AI BMT

AI BMT

compare results

Get Started

Micro2025 Workshop MOA

MOA: Measuring and Optimizing Heterogeneous AI Architectures

MICRO 2025 Workshop (October 19, 2025  |  Lotte Hotel Seoul)

1. Organizers
  • Prof. Hyuk-Jae Lee, CAPP Lab, Seoul National University (http://capp.snu.ac.kr/index.php?p=people)

  • CEO Lokwon Kim, DeepX (https://deepx.ai)
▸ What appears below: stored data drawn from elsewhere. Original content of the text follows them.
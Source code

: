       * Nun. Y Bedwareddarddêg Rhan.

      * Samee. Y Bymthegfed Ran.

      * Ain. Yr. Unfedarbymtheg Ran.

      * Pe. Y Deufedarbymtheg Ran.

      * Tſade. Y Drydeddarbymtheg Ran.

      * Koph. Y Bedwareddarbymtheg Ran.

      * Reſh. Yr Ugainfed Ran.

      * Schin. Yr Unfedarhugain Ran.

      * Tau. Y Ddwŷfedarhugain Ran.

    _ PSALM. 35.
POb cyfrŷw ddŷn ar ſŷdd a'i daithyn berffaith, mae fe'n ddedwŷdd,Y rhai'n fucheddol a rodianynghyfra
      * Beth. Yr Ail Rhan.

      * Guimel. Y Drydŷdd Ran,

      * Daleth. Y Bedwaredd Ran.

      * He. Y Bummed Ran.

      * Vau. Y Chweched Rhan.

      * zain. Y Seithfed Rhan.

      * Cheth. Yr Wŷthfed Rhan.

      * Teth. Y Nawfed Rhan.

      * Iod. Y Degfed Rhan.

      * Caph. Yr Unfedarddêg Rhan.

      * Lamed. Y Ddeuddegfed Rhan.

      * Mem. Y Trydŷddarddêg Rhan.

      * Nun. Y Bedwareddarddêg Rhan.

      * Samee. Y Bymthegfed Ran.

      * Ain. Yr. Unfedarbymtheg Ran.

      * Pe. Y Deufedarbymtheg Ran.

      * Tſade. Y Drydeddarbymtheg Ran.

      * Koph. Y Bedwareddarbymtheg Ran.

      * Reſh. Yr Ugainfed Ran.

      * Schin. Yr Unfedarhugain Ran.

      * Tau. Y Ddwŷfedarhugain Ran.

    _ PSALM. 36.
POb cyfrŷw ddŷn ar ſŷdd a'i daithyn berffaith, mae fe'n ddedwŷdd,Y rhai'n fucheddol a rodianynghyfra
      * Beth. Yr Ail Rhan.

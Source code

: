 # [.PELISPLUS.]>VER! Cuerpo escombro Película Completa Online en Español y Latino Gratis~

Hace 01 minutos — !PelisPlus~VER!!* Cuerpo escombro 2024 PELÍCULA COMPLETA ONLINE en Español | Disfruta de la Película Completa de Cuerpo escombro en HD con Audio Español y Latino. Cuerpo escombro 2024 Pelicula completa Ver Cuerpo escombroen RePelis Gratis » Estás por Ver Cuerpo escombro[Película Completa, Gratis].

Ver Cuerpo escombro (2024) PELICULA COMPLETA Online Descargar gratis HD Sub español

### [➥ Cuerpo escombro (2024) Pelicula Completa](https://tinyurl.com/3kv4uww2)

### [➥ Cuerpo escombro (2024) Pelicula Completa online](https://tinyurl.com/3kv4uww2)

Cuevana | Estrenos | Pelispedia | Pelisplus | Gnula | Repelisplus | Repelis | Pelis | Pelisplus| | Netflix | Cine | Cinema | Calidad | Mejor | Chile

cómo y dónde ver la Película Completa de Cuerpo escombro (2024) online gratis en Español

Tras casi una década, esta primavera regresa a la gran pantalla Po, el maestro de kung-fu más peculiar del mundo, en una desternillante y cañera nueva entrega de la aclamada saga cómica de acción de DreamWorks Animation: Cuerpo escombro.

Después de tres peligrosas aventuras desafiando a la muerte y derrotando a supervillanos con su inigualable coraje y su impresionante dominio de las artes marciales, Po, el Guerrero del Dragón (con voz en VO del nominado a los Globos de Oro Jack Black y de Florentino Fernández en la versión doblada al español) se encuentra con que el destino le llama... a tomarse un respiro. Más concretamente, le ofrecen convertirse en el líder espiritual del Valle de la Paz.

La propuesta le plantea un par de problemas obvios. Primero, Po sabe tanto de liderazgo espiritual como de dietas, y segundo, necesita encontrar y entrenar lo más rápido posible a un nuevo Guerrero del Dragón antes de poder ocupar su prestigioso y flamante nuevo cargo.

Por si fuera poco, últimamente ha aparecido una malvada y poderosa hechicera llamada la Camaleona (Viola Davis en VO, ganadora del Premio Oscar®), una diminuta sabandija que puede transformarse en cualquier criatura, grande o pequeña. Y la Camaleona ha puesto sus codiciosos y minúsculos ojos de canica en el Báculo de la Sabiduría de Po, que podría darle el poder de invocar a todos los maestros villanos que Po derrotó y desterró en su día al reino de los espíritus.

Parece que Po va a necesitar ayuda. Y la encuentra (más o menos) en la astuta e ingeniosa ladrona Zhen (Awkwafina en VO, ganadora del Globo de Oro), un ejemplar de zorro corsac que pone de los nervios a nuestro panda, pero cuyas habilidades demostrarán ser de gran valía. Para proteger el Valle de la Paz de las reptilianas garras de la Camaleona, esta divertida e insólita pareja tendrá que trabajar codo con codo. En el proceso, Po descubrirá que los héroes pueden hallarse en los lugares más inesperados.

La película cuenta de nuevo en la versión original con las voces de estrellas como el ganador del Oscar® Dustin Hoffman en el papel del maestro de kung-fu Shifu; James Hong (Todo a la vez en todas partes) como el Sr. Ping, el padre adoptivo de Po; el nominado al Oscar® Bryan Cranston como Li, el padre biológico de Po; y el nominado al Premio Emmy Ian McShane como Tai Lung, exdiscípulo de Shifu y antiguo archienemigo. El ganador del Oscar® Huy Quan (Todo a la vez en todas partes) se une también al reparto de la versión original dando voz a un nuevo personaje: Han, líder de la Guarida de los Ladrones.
  • Master Kyo-min Seo, Samsung Electronics

  • Prof. Soojung Ryu, Seoul National University

  • Prof. Xuan Truong Nguyen, Seoul National University

  • Prof. Hyun Kim, Seoul National University of Science and Technology University

2. Abstract

The proliferation of sophisticated AI models, from large-scale foundation models to complex on-device networks, has created new system-level challenges across the entire computing spectrum. Efficiently deploying these models requires a paradigm shift towards heterogeneous architectures in both large-scale serving infrastructure and resource-constrained edge devices. This workshop, MOA, provides a focused forum to address this full-spectrum challenge. We will explore architectural innovations and hardware-software co-design strategies for a range of platforms, including CPU-GPU-NPU servers, and embedded systems with dedicated accelerators. The workshop features a technical session with high-impact papers and culminates in a live benchmarking competition on an embedded NPU, providing a practical deep-dive into the critical challenges of edge AI optimization.

3. Motivation

Delivering efficient AI services, from large cloud models to power-constrained edge devices, presents shared architectural hurdles like memory bottlenecks and hardware-software co-design. This workshop provides a venue to address these full-spectrum challenges.

Moving beyond mere discussion, we introduce a hands-on benchmarking competition. This practical framework allows participants to transform theoretical knowledge into empirical results by directly observing and quantifying the impact of their optimizations on real hardware, offering a deeper, more impactful experience.

4. Topics of Interest

We invite discussion and contributions on topics including, but not limited to:

  • Heterogeneous system architectures for both cloud servers and edge devices

  • Hardware-software co-design for inference serving and on-device AI

  • Scalable benchmarking methodologies for diverse AI workloads

  • NPU-PIM integration and CXL-based memory fabrics

  • Efficient model execution and optimization for resource-constrained systems

  • Scheduling and real-time latency analysis for cloud and edge scenarios

  • Hardware-aware quantization, pruning, and neural architecture search (NAS)

5. Workshop Format

This will be a half-day workshop structured to maximize interaction and learning.

  • Technical Paper Session (2.5 hours): This session will not be a typical call for papers. Instead, it will feature presentations of recently published, high-impact papers from premier venues (e.g., ASPLOS, ISCA, HPCA), ensuring the highest quality content.

  • Break & Networking (15 mins): A coffee break to facilitate informal discussions.

  • Benchmarking Competition Results & Awards (1.25 hours): The session will feature presentations from the finalists of our hands-on competition, followed by an awards ceremony. This provides a practical, results-driven conclusion to the workshop.

6. Benchmarking Competition: A Unique Feature

A key differentiator of this workshop is its hands-on benchmarking competition, designed to move beyond theoretical analysis to real-world application. This event seeks to create a venue for discovering and sharing innovative optimization techniques that maximize AI model efficiency under hardware constraints. For this inaugural competition, we will use the DeepX M1 SoC as the standard evaluation platform to validate model performance in a realistic edge environment.

For more details, please visit our MOA competition overview page.

7. Expected Outcomes and Impact
  • Foster Collaboration: Bridge the communities of computer architects, systems researchers, and AI model developers.

  • Disseminate Insights: Provide attendees with deep technical insights into real-world performance bottlenecks in modern AI systems.